Requirement: Keep only the lines of the data below that contain "aims", and copy them.

▬▬▬▬▬▬

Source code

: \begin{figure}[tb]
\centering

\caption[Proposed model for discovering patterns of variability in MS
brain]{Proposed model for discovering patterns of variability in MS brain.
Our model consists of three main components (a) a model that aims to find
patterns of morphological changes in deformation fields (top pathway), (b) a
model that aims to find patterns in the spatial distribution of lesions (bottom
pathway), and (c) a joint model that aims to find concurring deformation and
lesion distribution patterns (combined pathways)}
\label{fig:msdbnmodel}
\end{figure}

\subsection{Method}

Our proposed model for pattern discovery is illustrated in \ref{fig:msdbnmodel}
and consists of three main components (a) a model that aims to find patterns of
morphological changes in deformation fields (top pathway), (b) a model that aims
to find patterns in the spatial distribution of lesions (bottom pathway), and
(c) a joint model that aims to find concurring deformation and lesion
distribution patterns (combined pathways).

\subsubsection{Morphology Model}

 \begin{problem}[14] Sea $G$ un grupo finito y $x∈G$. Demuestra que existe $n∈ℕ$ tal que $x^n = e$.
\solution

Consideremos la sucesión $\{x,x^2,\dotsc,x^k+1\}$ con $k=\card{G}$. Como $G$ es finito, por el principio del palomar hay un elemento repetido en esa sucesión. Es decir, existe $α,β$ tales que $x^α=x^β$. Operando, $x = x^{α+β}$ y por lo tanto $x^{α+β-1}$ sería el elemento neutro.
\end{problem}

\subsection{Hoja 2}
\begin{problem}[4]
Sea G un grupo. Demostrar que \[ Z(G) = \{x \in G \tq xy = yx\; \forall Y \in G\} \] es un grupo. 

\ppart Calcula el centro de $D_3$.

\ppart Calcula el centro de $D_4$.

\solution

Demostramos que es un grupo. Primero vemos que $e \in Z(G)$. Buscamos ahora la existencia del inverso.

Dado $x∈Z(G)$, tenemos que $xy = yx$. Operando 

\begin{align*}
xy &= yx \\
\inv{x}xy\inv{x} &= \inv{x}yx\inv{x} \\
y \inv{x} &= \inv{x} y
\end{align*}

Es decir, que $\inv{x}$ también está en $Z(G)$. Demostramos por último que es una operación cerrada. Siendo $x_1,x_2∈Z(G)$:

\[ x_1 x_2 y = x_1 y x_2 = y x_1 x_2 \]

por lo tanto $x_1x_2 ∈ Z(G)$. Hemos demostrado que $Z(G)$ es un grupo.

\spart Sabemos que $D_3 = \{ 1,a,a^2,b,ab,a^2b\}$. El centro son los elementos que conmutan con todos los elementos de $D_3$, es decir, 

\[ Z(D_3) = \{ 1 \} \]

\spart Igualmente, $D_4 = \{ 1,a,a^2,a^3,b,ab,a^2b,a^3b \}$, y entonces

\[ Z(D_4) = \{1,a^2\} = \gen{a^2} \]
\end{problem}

▬▬▬▬▬▬

Response box:
Our model consists of three main components (a) a model that aims to find
model that aims to find patterns in the spatial distribution of lesions (bottom
pathway), and (c) a joint model that aims to find concurring deformation and
and consists of three main components (a) a model that aims to find patterns of
morphological changes in deformation fields (top pathway), (b) a model that aims
(c) a joint model that aims to find concurring deformation and lesion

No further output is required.